Work required:
The records below are to be transcribed exactly, with the pictures removed.
===== Source data
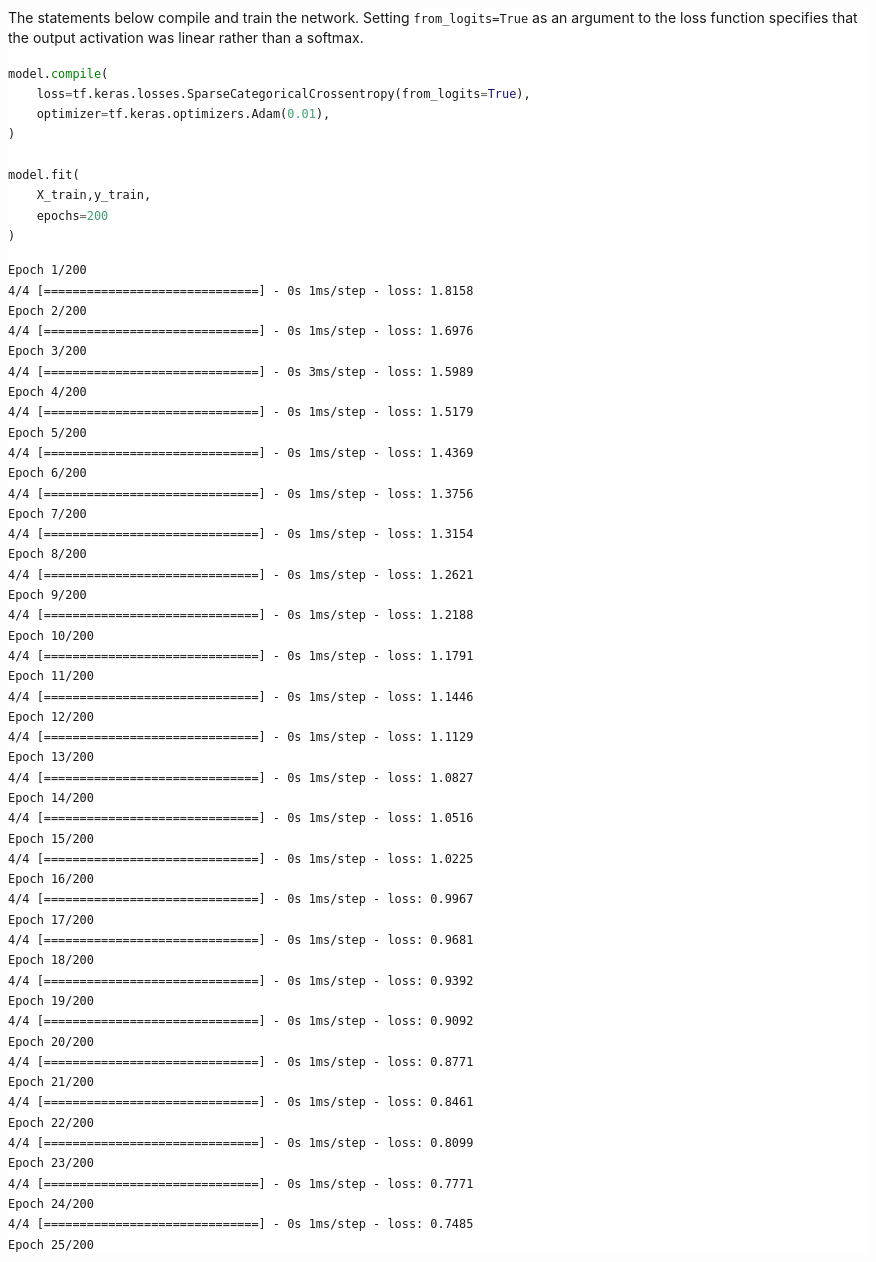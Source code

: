 The statements below compile and train the network. Setting `from_logits=True` as an argument to the loss function specifies that the output activation was linear rather than a softmax.


```python
model.compile(
    loss=tf.keras.losses.SparseCategoricalCrossentropy(from_logits=True),
    optimizer=tf.keras.optimizers.Adam(0.01),
)

model.fit(
    X_train,y_train,
    epochs=200
)
```

    Epoch 1/200
    4/4 [==============================] - 0s 1ms/step - loss: 1.8158
    Epoch 2/200
    4/4 [==============================] - 0s 1ms/step - loss: 1.6976
    Epoch 3/200
    4/4 [==============================] - 0s 3ms/step - loss: 1.5989
    Epoch 4/200
    4/4 [==============================] - 0s 1ms/step - loss: 1.5179
    Epoch 5/200
    4/4 [==============================] - 0s 1ms/step - loss: 1.4369
    Epoch 6/200
    4/4 [==============================] - 0s 1ms/step - loss: 1.3756
    Epoch 7/200
    4/4 [==============================] - 0s 1ms/step - loss: 1.3154
    Epoch 8/200
    4/4 [==============================] - 0s 1ms/step - loss: 1.2621
    Epoch 9/200
    4/4 [==============================] - 0s 1ms/step - loss: 1.2188
    Epoch 10/200
    4/4 [==============================] - 0s 1ms/step - loss: 1.1791
    Epoch 11/200
    4/4 [==============================] - 0s 1ms/step - loss: 1.1446
    Epoch 12/200
    4/4 [==============================] - 0s 1ms/step - loss: 1.1129
    Epoch 13/200
    4/4 [==============================] - 0s 1ms/step - loss: 1.0827
    Epoch 14/200
    4/4 [==============================] - 0s 1ms/step - loss: 1.0516
    Epoch 15/200
    4/4 [==============================] - 0s 1ms/step - loss: 1.0225
    Epoch 16/200
    4/4 [==============================] - 0s 1ms/step - loss: 0.9967
    Epoch 17/200
    4/4 [==============================] - 0s 1ms/step - loss: 0.9681
    Epoch 18/200
    4/4 [==============================] - 0s 1ms/step - loss: 0.9392
    Epoch 19/200
    4/4 [==============================] - 0s 1ms/step - loss: 0.9092
    Epoch 20/200
    4/4 [==============================] - 0s 1ms/step - loss: 0.8771
    Epoch 21/200
    4/4 [==============================] - 0s 1ms/step - loss: 0.8461
    Epoch 22/200
    4/4 [==============================] - 0s 1ms/step - loss: 0.8099
    Epoch 23/200
    4/4 [==============================] - 0s 1ms/step - loss: 0.7771
    Epoch 24/200
    4/4 [==============================] - 0s 1ms/step - loss: 0.7485
    Epoch 25/200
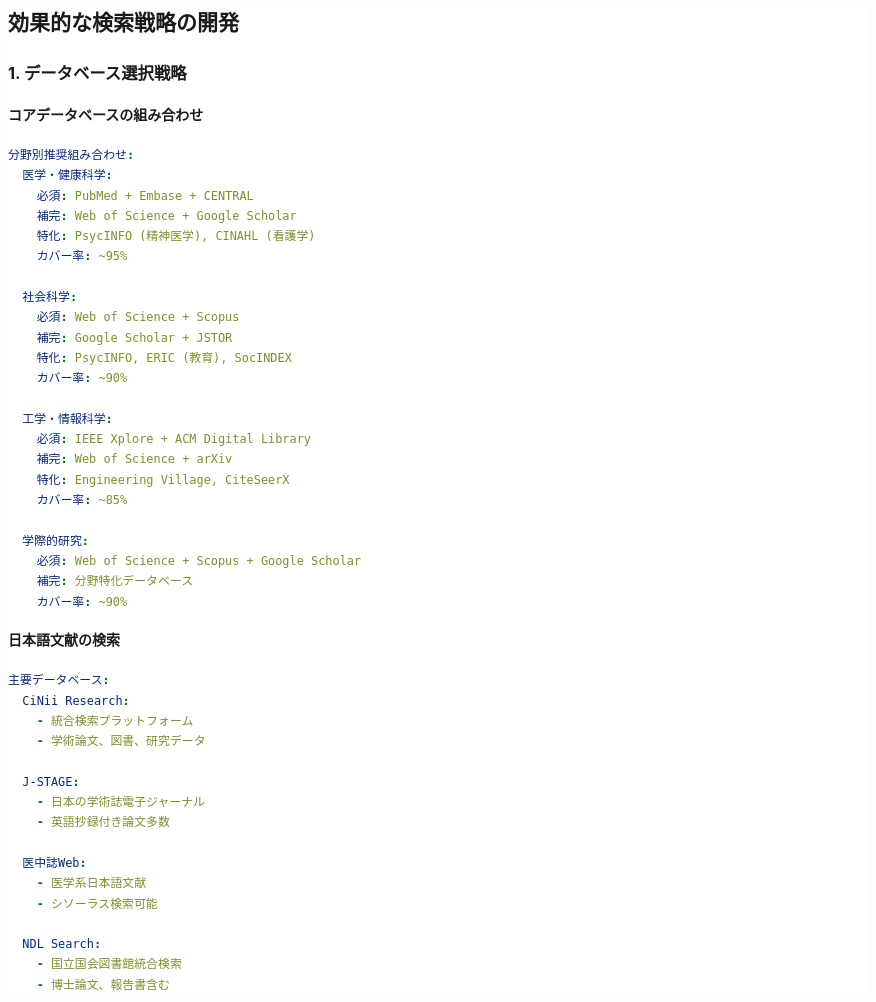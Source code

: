 ## 効果的な検索戦略の開発

### 1. データベース選択戦略

#### コアデータベースの組み合わせ
```yaml
分野別推奨組み合わせ:
  医学・健康科学:
    必須: PubMed + Embase + CENTRAL
    補完: Web of Science + Google Scholar
    特化: PsycINFO (精神医学), CINAHL (看護学)
    カバー率: ~95%
    
  社会科学:
    必須: Web of Science + Scopus
    補完: Google Scholar + JSTOR
    特化: PsycINFO, ERIC (教育), SocINDEX
    カバー率: ~90%
    
  工学・情報科学:
    必須: IEEE Xplore + ACM Digital Library
    補完: Web of Science + arXiv
    特化: Engineering Village, CiteSeerX
    カバー率: ~85%
    
  学際的研究:
    必須: Web of Science + Scopus + Google Scholar
    補完: 分野特化データベース
    カバー率: ~90%
```

#### 日本語文献の検索
```yaml
主要データベース:
  CiNii Research:
    - 統合検索プラットフォーム
    - 学術論文、図書、研究データ
    
  J-STAGE:
    - 日本の学術誌電子ジャーナル
    - 英語抄録付き論文多数
    
  医中誌Web:
    - 医学系日本語文献
    - シソーラス検索可能
    
  NDL Search:
    - 国立国会図書館統合検索
    - 博士論文、報告書含む
```
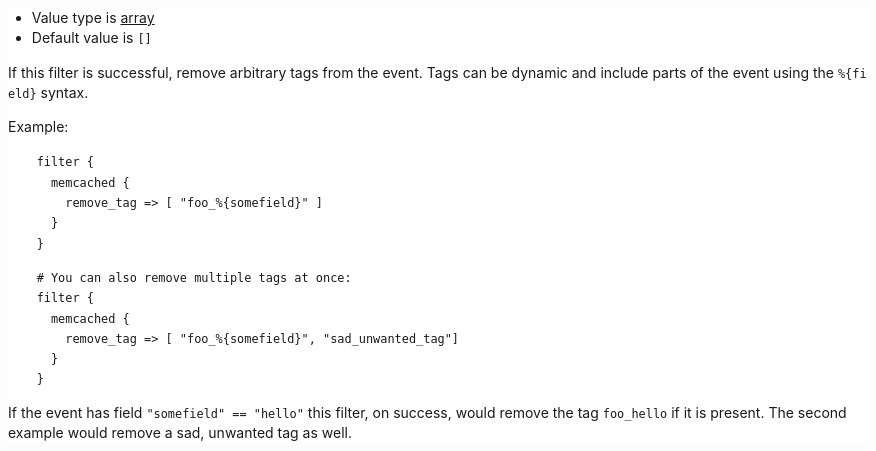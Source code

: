 * Value type is [array](/lsr/value-types.md#array)
* Default value is `[]`

If this filter is successful, remove arbitrary tags from the event. Tags can be dynamic and include parts of the event using the `%{field}` syntax.

Example:

```
    filter {
      memcached {
        remove_tag => [ "foo_%{somefield}" ]
      }
    }
```

```
    # You can also remove multiple tags at once:
    filter {
      memcached {
        remove_tag => [ "foo_%{somefield}", "sad_unwanted_tag"]
      }
    }
```

If the event has field `"somefield" == "hello"` this filter, on success, would remove the tag `foo_hello` if it is present. The second example would remove a sad, unwanted tag as well.
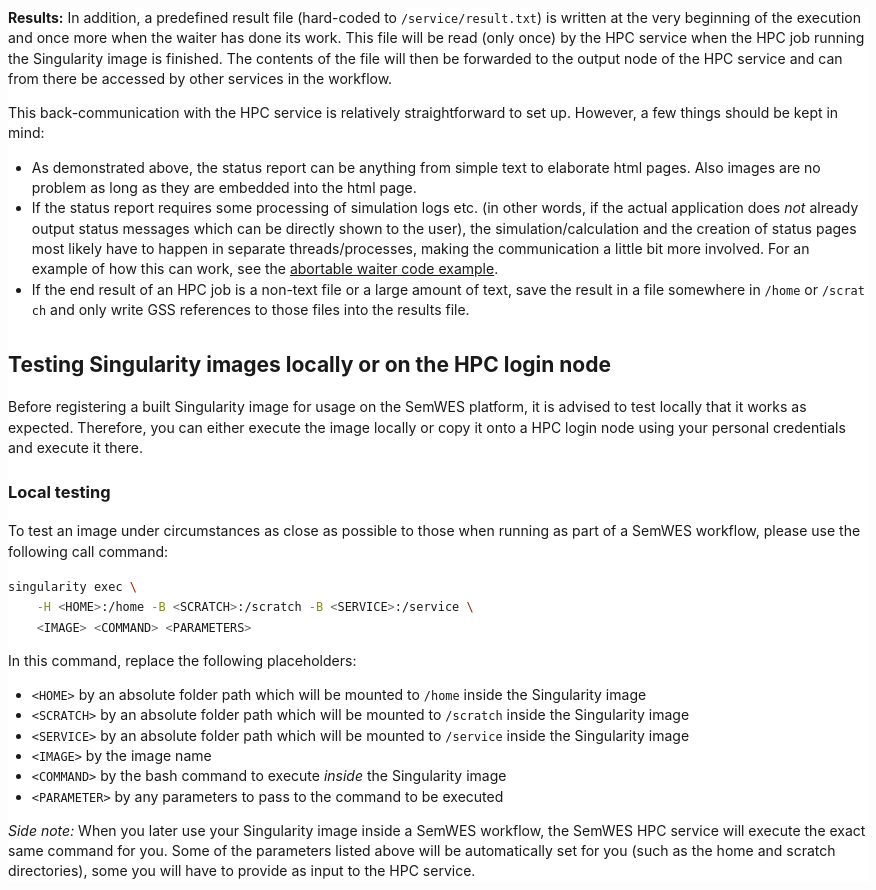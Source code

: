 **Results:**
In addition, a predefined result file (hard-coded to `/service/result.txt`) is
written at the very beginning of the execution and once more when the waiter has
done its work. This file will be read (only once) by the HPC service when the
HPC job running the Singularity image is finished. The contents of the file will
then be forwarded to the output node of the HPC service and can from there be
accessed by other services in the workflow.

This back-communication with the HPC service is relatively straightforward to
set up. However, a few things should be kept in mind:
* As demonstrated above, the status report can be anything from simple text to
  elaborate html pages. Also images are no problem as long as they are embedded
  into the html page.
* If the status report requires some processing of simulation logs etc. (in
  other words, if the actual application does _not_ already output status
  messages which can be directly shown to the user), the simulation/calculation
  and the creation of status pages most likely have to happen in separate
  threads/processes, making the communication a little bit more involved. For an
  example of how this can work, see the [abortable waiter code
  example](../code_examples/Singularity/abortable_waiter).
* If the end result of an HPC job is a non-text file or a large amount of text,
  save the result in a file somewhere in `/home` or `/scratch` and only write
  GSS references to those files into the results file.

## Testing Singularity images locally or on the HPC login node
Before registering a built Singularity image for usage on the SemWES
platform, it is advised to test locally that it works as expected. Therefore,
you can either execute the image locally or copy it onto a HPC login node using
your personal credentials and execute it there.

### Local testing
To test an image under circumstances as close as possible to those when running
as part of a SemWES workflow, please use the following call command:
```bash
singularity exec \
    -H <HOME>:/home -B <SCRATCH>:/scratch -B <SERVICE>:/service \
    <IMAGE> <COMMAND> <PARAMETERS>
```
In this command, replace the following placeholders:
* `<HOME>` by an absolute folder path which will be mounted to `/home` inside
  the Singularity image
* `<SCRATCH>` by an absolute folder path which will be mounted to `/scratch` 
  inside the Singularity image
* `<SERVICE>` by an absolute folder path which will be mounted to `/service` 
  inside the Singularity image
* `<IMAGE>` by the image name
* `<COMMAND>` by the bash command to execute _inside_ the Singularity image
* `<PARAMETER>` by any parameters to pass to the command to be executed

_Side note:_ When you later use your Singularity image inside a SemWES 
workflow, the SemWES HPC service will execute the exact same command for 
you. Some of the parameters listed above will be automatically set for you 
(such as the home and scratch directories), some you will have to provide as
input to the HPC service.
==========
Result:
Source code

: The statements below compile and train the network. Setting `from_logits=True` as an argument to the loss function specifies that the output activation was linear rather than a softmax.


```python
model.compile(
    loss=tf.keras.losses.SparseCategoricalCrossentropy(from_logits=True),
    optimizer=tf.keras.optimizers.Adam(0.01),
)

model.fit(
    X_train,y_train,
    epochs=200
)
```

    Epoch 1/200
    4/4 [==============================] - 0s 1ms/step - loss: 1.8158
    Epoch 2/200
    4/4 [==============================] - 0s 1ms/step - loss: 1.6976
    Epoch 3/200
    4/4 [==============================] - 0s 3ms/step - loss: 1.5989
    Epoch 4/200
    4/4 [==============================] - 0s 1ms/step - loss: 1.5179
    Epoch 5/200
    4/4 [==============================] - 0s 1ms/step - loss: 1.4369
    Epoch 6/200
    4/4 [==============================] - 0s 1ms/step - loss: 1.3756
    Epoch 7/200
    4/4 [==============================] - 0s 1ms/step - loss: 1.3154
    Epoch 8/200
    4/4 [==============================] - 0s 1ms/step - loss: 1.2621
    Epoch 9/200
    4/4 [==============================] - 0s 1ms/step - loss: 1.2188
    Epoch 10/200
    4/4 [==============================] - 0s 1ms/step - loss: 1.1791
    Epoch 11/200
    4/4 [==============================] - 0s 1ms/step - loss: 1.1446
    Epoch 12/200
    4/4 [==============================] - 0s 1ms/step - loss: 1.1129
    Epoch 13/200
    4/4 [==============================] - 0s 1ms/step - loss: 1.0827
    Epoch 14/200
    4/4 [==============================] - 0s 1ms/step - loss: 1.0516
    Epoch 15/200
    4/4 [==============================] - 0s 1ms/step - loss: 1.0225
    Epoch 16/200
    4/4 [==============================] - 0s 1ms/step - loss: 0.9967
    Epoch 17/200
    4/4 [==============================] - 0s 1ms/step - loss: 0.9681
    Epoch 18/200
    4/4 [==============================] - 0s 1ms/step - loss: 0.9392
    Epoch 19/200
    4/4 [==============================] - 0s 1ms/step - loss: 0.9092
    Epoch 20/200
    4/4 [==============================] - 0s 1ms/step - loss: 0.8771
    Epoch 21/200
    4/4 [==============================] - 0s 1ms/step - loss: 0.8461
    Epoch 22/200
    4/4 [==============================] - 0s 1ms/step - loss: 0.8099
    Epoch 23/200
    4/4 [==============================] - 0s 1ms/step - loss: 0.7771
    Epoch 24/200
    4/4 [==============================] - 0s 1ms/step - loss: 0.7485
    Epoch 25/200
Source code

: ## 効果的な検索戦略の開発

### 1. データベース選択戦略

#### コアデータベースの組み合わせ
```yaml
分野別推奨組み合わせ:
  医学・健康科学:
    必須: PubMed + Embase + CENTRAL
    補完: Web of Science + Google Scholar
    特化: PsycINFO (精神医学), CINAHL (看護学)
    カバー率: ~95%
    
  社会科学:
    必須: Web of Science + Scopus
    補完: Google Scholar + JSTOR
    特化: PsycINFO, ERIC (教育), SocINDEX
    カバー率: ~90%
    
  工学・情報科学:
    必須: IEEE Xplore + ACM Digital Library
    補完: Web of Science + arXiv
    特化: Engineering Village, CiteSeerX
    カバー率: ~85%
    
  学際的研究:
    必須: Web of Science + Scopus + Google Scholar
    補完: 分野特化データベース
    カバー率: ~90%
```

#### 日本語文献の検索
```yaml
主要データベース:
  CiNii Research:
    - 統合検索プラットフォーム
    - 学術論文、図書、研究データ
    
  J-STAGE:
    - 日本の学術誌電子ジャーナル
    - 英語抄録付き論文多数
    
  医中誌Web:
    - 医学系日本語文献
    - シソーラス検索可能
    
  NDL Search:
    - 国立国会図書館統合検索
    - 博士論文、報告書含む
```
Source code

: * Value type is [array](/lsr/value-types.md#array)
* Default value is `[]`

If this filter is successful, remove arbitrary tags from the event. Tags can be dynamic and include parts of the event using the `%{field}` syntax.

Example:

```
    filter {
      memcached {
        remove_tag => [ "foo_%{somefield}" ]
      }
    }
```

```
    # You can also remove multiple tags at once:
    filter {
      memcached {
        remove_tag => [ "foo_%{somefield}", "sad_unwanted_tag"]
      }
    }
```

If the event has field `"somefield" == "hello"` this filter, on success, would remove the tag `foo_hello` if it is present. The second example would remove a sad, unwanted tag as well.
Source code

: **Results:**
In addition, a predefined result file (hard-coded to `/service/result.txt`) is
written at the very beginning of the execution and once more when the waiter has
done its work. This file will be read (only once) by the HPC service when the
HPC job running the Singularity image is finished. The contents of the file will
then be forwarded to the output node of the HPC service and can from there be
accessed by other services in the workflow.

This back-communication with the HPC service is relatively straightforward to
set up. However, a few things should be kept in mind:
* As demonstrated above, the status report can be anything from simple text to
  elaborate html pages. Also images are no problem as long as they are embedded
  into the html page.
* If the status report requires some processing of simulation logs etc. (in
  other words, if the actual application does _not_ already output status
  messages which can be directly shown to the user), the simulation/calculation
  and the creation of status pages most likely have to happen in separate
  threads/processes, making the communication a little bit more involved. For an
  example of how this can work, see the [abortable waiter code
  example](../code_examples/Singularity/abortable_waiter).
* If the end result of an HPC job is a non-text file or a large amount of text,
  save the result in a file somewhere in `/home` or `/scratch` and only write
  GSS references to those files into the results file.

## Testing Singularity images locally or on the HPC login node
Before registering a built Singularity image for usage on the SemWES
platform, it is advised to test locally that it works as expected. Therefore,
you can either execute the image locally or copy it onto a HPC login node using
your personal credentials and execute it there.

### Local testing
To test an image under circumstances as close as possible to those when running
as part of a SemWES workflow, please use the following call command:
```bash
singularity exec \
    -H <HOME>:/home -B <SCRATCH>:/scratch -B <SERVICE>:/service \
    <IMAGE> <COMMAND> <PARAMETERS>
```
In this command, replace the following placeholders:
* `<HOME>` by an absolute folder path which will be mounted to `/home` inside
  the Singularity image
* `<SCRATCH>` by an absolute folder path which will be mounted to `/scratch` 
  inside the Singularity image
* `<SERVICE>` by an absolute folder path which will be mounted to `/service` 
  inside the Singularity image
* `<IMAGE>` by the image name
* `<COMMAND>` by the bash command to execute _inside_ the Singularity image
* `<PARAMETER>` by any parameters to pass to the command to be executed

_Side note:_ When you later use your Singularity image inside a SemWES 
workflow, the SemWES HPC service will execute the exact same command for 
you. Some of the parameters listed above will be automatically set for you 
(such as the home and scratch directories), some you will have to provide as
input to the HPC service.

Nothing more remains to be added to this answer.